== Data extracts

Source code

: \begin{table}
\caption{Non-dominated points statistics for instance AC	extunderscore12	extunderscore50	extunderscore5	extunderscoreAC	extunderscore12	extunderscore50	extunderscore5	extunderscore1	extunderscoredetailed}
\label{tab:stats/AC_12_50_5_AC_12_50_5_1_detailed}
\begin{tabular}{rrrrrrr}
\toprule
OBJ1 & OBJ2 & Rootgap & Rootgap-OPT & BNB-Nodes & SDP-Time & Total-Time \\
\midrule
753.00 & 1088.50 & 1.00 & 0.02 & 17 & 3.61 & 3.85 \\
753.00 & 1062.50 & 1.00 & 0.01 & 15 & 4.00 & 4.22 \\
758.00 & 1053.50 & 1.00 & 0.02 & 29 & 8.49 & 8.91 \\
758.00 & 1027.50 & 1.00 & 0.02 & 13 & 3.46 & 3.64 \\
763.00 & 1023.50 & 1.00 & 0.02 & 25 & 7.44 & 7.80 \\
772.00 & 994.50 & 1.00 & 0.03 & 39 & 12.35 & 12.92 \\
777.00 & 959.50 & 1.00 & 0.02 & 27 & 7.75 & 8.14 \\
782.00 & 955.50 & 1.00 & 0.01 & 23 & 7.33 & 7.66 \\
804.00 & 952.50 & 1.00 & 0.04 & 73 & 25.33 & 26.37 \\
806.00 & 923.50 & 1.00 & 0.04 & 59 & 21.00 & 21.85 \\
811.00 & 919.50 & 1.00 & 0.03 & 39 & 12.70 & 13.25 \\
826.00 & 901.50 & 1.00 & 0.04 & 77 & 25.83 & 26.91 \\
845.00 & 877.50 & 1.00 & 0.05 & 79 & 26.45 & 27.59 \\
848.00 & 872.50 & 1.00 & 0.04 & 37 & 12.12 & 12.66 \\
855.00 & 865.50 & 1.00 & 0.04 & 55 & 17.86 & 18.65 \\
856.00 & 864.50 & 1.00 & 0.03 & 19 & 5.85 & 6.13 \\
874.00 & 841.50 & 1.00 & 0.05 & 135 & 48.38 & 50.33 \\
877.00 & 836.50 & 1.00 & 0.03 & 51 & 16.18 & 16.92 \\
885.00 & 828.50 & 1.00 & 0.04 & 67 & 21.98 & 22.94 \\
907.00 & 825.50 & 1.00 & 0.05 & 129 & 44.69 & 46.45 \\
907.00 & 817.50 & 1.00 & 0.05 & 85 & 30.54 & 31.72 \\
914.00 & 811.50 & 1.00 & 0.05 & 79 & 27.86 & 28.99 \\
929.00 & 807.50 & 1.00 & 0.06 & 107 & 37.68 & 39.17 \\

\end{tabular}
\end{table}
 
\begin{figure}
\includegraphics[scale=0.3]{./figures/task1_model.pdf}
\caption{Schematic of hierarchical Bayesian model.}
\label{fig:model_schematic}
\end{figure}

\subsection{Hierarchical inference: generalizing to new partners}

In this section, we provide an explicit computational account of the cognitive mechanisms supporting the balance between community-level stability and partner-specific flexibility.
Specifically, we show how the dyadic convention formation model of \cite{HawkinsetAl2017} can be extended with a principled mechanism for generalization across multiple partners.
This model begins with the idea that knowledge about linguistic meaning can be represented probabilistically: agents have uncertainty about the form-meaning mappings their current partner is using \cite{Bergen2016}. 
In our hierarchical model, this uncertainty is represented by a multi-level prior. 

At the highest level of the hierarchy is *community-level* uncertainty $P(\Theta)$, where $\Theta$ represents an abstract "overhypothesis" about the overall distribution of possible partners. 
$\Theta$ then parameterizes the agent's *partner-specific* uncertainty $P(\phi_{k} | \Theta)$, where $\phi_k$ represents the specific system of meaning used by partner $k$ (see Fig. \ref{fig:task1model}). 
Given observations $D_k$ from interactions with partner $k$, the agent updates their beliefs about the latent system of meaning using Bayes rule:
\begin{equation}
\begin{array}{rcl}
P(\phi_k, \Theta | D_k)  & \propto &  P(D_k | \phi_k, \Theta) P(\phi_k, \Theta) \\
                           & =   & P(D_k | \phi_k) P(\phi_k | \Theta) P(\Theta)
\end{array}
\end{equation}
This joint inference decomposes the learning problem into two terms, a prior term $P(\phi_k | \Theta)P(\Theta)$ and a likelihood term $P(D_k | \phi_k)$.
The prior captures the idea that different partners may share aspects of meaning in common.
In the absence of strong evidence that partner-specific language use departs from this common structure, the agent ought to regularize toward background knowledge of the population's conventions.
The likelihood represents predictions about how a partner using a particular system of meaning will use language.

====

• _What to produce_:
All of the data must be set down again exactly.

• _Solution below_:
Source code

: \begin{table}
\caption{Non-dominated points statistics for instance AC	extunderscore12	extunderscore50	extunderscore5	extunderscoreAC	extunderscore12	extunderscore50	extunderscore5	extunderscore1	extunderscoredetailed}
\label{tab:stats/AC_12_50_5_AC_12_50_5_1_detailed}
\begin{tabular}{rrrrrrr}
\toprule
OBJ1 & OBJ2 & Rootgap & Rootgap-OPT & BNB-Nodes & SDP-Time & Total-Time \\
\midrule
753.00 & 1088.50 & 1.00 & 0.02 & 17 & 3.61 & 3.85 \\
753.00 & 1062.50 & 1.00 & 0.01 & 15 & 4.00 & 4.22 \\
758.00 & 1053.50 & 1.00 & 0.02 & 29 & 8.49 & 8.91 \\
758.00 & 1027.50 & 1.00 & 0.02 & 13 & 3.46 & 3.64 \\
763.00 & 1023.50 & 1.00 & 0.02 & 25 & 7.44 & 7.80 \\
772.00 & 994.50 & 1.00 & 0.03 & 39 & 12.35 & 12.92 \\
777.00 & 959.50 & 1.00 & 0.02 & 27 & 7.75 & 8.14 \\
782.00 & 955.50 & 1.00 & 0.01 & 23 & 7.33 & 7.66 \\
804.00 & 952.50 & 1.00 & 0.04 & 73 & 25.33 & 26.37 \\
806.00 & 923.50 & 1.00 & 0.04 & 59 & 21.00 & 21.85 \\
811.00 & 919.50 & 1.00 & 0.03 & 39 & 12.70 & 13.25 \\
826.00 & 901.50 & 1.00 & 0.04 & 77 & 25.83 & 26.91 \\
845.00 & 877.50 & 1.00 & 0.05 & 79 & 26.45 & 27.59 \\
848.00 & 872.50 & 1.00 & 0.04 & 37 & 12.12 & 12.66 \\
855.00 & 865.50 & 1.00 & 0.04 & 55 & 17.86 & 18.65 \\
856.00 & 864.50 & 1.00 & 0.03 & 19 & 5.85 & 6.13 \\
874.00 & 841.50 & 1.00 & 0.05 & 135 & 48.38 & 50.33 \\
877.00 & 836.50 & 1.00 & 0.03 & 51 & 16.18 & 16.92 \\
885.00 & 828.50 & 1.00 & 0.04 & 67 & 21.98 & 22.94 \\
907.00 & 825.50 & 1.00 & 0.05 & 129 & 44.69 & 46.45 \\
907.00 & 817.50 & 1.00 & 0.05 & 85 & 30.54 & 31.72 \\
914.00 & 811.50 & 1.00 & 0.05 & 79 & 27.86 & 28.99 \\
929.00 & 807.50 & 1.00 & 0.06 & 107 & 37.68 & 39.17 \\

\end{tabular}
\end{table}
 
\begin{figure}
\includegraphics[scale=0.3]{./figures/task1_model.pdf}
\caption{Schematic of hierarchical Bayesian model.}
\label{fig:model_schematic}
\end{figure}

\subsection{Hierarchical inference: generalizing to new partners}

In this section, we provide an explicit computational account of the cognitive mechanisms supporting the balance between community-level stability and partner-specific flexibility.
Specifically, we show how the dyadic convention formation model of \cite{HawkinsetAl2017} can be extended with a principled mechanism for generalization across multiple partners.
This model begins with the idea that knowledge about linguistic meaning can be represented probabilistically: agents have uncertainty about the form-meaning mappings their current partner is using \cite{Bergen2016}. 
In our hierarchical model, this uncertainty is represented by a multi-level prior. 

At the highest level of the hierarchy is *community-level* uncertainty $P(\Theta)$, where $\Theta$ represents an abstract "overhypothesis" about the overall distribution of possible partners. 
$\Theta$ then parameterizes the agent's *partner-specific* uncertainty $P(\phi_{k} | \Theta)$, where $\phi_k$ represents the specific system of meaning used by partner $k$ (see Fig. \ref{fig:task1model}). 
Given observations $D_k$ from interactions with partner $k$, the agent updates their beliefs about the latent system of meaning using Bayes rule:
\begin{equation}
\begin{array}{rcl}
P(\phi_k, \Theta | D_k)  & \propto &  P(D_k | \phi_k, \Theta) P(\phi_k, \Theta) \\
                           & =   & P(D_k | \phi_k) P(\phi_k | \Theta) P(\Theta)
\end{array}
\end{equation}
This joint inference decomposes the learning problem into two terms, a prior term $P(\phi_k | \Theta)P(\Theta)$ and a likelihood term $P(D_k | \phi_k)$.
The prior captures the idea that different partners may share aspects of meaning in common.
In the absence of strong evidence that partner-specific language use departs from this common structure, the agent ought to regularize toward background knowledge of the population's conventions.
The likelihood represents predictions about how a partner using a particular system of meaning will use language.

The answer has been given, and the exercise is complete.